(REQUIRED WORK) Start the output with the opening line of the listing below and continue, reproducing each line exactly, up to and including the line that contains "9zpCU9AqrM3JDan2EefTU/znAUFLFaNNO8i4fvY1pHXJFOHID159XjVZfYpxlhhZ".

(EXERCISE DATA)
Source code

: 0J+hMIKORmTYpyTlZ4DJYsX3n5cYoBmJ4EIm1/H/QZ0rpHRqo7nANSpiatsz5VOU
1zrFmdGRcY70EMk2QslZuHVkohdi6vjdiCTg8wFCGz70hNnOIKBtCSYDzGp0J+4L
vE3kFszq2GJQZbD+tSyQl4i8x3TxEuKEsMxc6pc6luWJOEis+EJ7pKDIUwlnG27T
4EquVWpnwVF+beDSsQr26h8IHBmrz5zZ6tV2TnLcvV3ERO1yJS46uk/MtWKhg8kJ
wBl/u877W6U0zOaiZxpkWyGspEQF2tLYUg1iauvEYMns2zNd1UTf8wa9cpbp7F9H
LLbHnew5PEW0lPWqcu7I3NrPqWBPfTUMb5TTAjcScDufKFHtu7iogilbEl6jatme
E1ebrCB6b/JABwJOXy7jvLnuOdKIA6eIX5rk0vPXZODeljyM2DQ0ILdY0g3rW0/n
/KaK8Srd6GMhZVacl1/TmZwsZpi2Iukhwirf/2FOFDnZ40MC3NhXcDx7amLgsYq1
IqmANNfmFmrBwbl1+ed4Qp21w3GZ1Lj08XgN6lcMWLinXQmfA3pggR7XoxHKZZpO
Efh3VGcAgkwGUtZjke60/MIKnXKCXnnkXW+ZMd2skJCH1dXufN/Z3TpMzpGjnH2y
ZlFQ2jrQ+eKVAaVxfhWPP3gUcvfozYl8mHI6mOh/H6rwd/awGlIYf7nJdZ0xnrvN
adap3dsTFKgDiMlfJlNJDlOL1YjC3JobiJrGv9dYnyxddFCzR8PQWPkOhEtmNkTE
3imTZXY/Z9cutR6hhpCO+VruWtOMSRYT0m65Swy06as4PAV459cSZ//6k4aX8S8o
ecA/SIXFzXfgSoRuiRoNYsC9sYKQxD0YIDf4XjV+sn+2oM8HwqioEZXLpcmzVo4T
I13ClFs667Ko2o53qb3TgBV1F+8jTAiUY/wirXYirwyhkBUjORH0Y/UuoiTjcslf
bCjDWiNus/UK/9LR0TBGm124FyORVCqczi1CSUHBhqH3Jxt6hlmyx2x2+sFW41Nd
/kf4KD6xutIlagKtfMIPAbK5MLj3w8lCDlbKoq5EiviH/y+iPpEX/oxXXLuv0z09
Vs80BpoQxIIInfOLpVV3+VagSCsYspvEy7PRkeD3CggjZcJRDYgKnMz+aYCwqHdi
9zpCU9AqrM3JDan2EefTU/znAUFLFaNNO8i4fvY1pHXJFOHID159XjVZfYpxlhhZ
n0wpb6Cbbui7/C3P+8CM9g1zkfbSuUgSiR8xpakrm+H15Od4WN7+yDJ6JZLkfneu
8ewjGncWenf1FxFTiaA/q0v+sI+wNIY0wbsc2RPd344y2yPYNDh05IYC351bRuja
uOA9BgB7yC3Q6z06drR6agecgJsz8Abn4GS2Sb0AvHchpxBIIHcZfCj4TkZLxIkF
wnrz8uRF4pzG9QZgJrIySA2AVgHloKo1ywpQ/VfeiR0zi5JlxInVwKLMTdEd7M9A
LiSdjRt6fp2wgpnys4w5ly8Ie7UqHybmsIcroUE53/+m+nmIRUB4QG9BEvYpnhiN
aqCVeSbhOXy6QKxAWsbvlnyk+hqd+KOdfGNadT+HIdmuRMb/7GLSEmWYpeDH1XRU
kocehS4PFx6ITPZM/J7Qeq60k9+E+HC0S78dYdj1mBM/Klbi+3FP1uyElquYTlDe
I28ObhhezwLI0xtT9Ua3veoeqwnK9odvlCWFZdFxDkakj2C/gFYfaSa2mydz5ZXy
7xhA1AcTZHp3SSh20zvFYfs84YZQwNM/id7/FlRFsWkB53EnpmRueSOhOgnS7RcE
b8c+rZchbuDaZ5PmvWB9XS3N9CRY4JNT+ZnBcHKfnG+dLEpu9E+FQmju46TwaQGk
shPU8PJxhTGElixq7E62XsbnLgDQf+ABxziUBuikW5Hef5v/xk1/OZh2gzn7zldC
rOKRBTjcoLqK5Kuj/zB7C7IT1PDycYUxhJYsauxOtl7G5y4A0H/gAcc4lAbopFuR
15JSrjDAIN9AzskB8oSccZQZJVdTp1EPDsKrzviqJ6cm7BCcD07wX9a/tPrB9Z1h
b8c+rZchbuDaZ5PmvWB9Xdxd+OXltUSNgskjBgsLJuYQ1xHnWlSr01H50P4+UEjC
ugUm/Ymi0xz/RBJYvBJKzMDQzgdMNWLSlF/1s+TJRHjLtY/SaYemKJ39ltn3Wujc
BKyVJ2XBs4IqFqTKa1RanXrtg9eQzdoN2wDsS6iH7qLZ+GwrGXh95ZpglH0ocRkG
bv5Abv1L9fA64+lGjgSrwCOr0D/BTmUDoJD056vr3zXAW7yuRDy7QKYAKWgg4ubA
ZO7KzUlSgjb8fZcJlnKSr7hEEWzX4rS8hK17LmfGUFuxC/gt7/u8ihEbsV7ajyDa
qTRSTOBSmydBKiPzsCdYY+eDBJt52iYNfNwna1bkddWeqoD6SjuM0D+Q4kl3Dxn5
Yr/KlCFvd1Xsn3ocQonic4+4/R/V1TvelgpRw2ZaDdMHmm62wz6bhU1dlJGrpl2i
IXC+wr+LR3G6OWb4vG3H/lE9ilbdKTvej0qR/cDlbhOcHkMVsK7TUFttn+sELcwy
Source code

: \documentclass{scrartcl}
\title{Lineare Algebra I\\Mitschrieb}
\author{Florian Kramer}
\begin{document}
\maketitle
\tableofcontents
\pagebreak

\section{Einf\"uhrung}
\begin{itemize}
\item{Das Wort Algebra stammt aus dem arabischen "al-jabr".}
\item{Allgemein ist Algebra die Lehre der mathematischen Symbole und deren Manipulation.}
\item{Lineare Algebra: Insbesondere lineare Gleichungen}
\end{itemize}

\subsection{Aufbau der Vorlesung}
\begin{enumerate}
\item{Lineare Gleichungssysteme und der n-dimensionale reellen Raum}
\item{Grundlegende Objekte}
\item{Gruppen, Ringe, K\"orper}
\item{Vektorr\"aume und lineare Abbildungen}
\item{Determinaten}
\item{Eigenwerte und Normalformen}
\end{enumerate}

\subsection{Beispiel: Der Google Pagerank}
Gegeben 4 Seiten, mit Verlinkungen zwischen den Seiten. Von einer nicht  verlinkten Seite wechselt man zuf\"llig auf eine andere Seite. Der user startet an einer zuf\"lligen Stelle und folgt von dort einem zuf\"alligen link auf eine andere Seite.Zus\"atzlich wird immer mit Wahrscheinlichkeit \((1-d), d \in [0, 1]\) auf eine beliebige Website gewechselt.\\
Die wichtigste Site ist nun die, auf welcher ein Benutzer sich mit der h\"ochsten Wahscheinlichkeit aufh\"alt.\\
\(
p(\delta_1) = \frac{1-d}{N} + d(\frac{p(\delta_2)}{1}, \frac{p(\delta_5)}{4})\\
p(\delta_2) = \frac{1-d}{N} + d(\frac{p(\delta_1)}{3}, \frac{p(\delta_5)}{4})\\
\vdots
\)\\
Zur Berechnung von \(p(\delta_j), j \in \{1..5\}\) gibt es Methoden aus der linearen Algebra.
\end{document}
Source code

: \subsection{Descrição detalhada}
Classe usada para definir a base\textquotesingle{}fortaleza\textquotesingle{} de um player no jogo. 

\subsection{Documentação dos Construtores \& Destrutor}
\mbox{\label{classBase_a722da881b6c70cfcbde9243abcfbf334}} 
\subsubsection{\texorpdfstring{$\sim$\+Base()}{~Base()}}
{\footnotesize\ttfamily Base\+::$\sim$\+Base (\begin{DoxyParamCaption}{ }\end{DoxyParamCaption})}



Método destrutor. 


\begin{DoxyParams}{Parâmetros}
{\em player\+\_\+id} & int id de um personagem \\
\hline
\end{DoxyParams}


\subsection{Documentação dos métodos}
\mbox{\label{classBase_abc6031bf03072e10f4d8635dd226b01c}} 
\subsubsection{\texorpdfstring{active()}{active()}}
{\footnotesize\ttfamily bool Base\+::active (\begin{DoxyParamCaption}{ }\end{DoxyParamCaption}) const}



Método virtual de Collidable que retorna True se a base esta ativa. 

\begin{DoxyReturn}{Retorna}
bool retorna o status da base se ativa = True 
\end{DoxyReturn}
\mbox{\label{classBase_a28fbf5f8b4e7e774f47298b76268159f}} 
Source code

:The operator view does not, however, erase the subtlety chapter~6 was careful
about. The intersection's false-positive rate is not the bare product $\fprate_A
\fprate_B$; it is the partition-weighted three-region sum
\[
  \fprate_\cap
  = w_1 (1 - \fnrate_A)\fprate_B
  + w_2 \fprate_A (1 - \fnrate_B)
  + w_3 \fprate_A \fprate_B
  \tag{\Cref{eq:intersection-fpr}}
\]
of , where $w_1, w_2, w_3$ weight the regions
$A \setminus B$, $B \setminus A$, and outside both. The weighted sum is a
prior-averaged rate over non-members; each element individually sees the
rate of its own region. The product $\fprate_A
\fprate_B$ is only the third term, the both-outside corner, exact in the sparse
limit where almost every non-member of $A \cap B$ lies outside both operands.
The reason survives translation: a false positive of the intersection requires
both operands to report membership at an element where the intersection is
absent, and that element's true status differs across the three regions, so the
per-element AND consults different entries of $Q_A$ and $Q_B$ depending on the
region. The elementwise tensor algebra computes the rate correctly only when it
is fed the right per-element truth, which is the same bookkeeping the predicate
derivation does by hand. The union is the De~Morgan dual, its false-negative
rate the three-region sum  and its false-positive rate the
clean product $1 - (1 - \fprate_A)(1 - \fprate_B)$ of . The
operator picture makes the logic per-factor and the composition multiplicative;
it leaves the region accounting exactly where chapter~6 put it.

(OUTPUT)
Source code

: 0J+hMIKORmTYpyTlZ4DJYsX3n5cYoBmJ4EIm1/H/QZ0rpHRqo7nANSpiatsz5VOU
1zrFmdGRcY70EMk2QslZuHVkohdi6vjdiCTg8wFCGz70hNnOIKBtCSYDzGp0J+4L
vE3kFszq2GJQZbD+tSyQl4i8x3TxEuKEsMxc6pc6luWJOEis+EJ7pKDIUwlnG27T
4EquVWpnwVF+beDSsQr26h8IHBmrz5zZ6tV2TnLcvV3ERO1yJS46uk/MtWKhg8kJ
wBl/u877W6U0zOaiZxpkWyGspEQF2tLYUg1iauvEYMns2zNd1UTf8wa9cpbp7F9H
LLbHnew5PEW0lPWqcu7I3NrPqWBPfTUMb5TTAjcScDufKFHtu7iogilbEl6jatme
E1ebrCB6b/JABwJOXy7jvLnuOdKIA6eIX5rk0vPXZODeljyM2DQ0ILdY0g3rW0/n
/KaK8Srd6GMhZVacl1/TmZwsZpi2Iukhwirf/2FOFDnZ40MC3NhXcDx7amLgsYq1
IqmANNfmFmrBwbl1+ed4Qp21w3GZ1Lj08XgN6lcMWLinXQmfA3pggR7XoxHKZZpO
Efh3VGcAgkwGUtZjke60/MIKnXKCXnnkXW+ZMd2skJCH1dXufN/Z3TpMzpGjnH2y
ZlFQ2jrQ+eKVAaVxfhWPP3gUcvfozYl8mHI6mOh/H6rwd/awGlIYf7nJdZ0xnrvN
adap3dsTFKgDiMlfJlNJDlOL1YjC3JobiJrGv9dYnyxddFCzR8PQWPkOhEtmNkTE
3imTZXY/Z9cutR6hhpCO+VruWtOMSRYT0m65Swy06as4PAV459cSZ//6k4aX8S8o
ecA/SIXFzXfgSoRuiRoNYsC9sYKQxD0YIDf4XjV+sn+2oM8HwqioEZXLpcmzVo4T
I13ClFs667Ko2o53qb3TgBV1F+8jTAiUY/wirXYirwyhkBUjORH0Y/UuoiTjcslf
bCjDWiNus/UK/9LR0TBGm124FyORVCqczi1CSUHBhqH3Jxt6hlmyx2x2+sFW41Nd
/kf4KD6xutIlagKtfMIPAbK5MLj3w8lCDlbKoq5EiviH/y+iPpEX/oxXXLuv0z09
Vs80BpoQxIIInfOLpVV3+VagSCsYspvEy7PRkeD3CggjZcJRDYgKnMz+aYCwqHdi
9zpCU9AqrM3JDan2EefTU/znAUFLFaNNO8i4fvY1pHXJFOHID159XjVZfYpxlhhZ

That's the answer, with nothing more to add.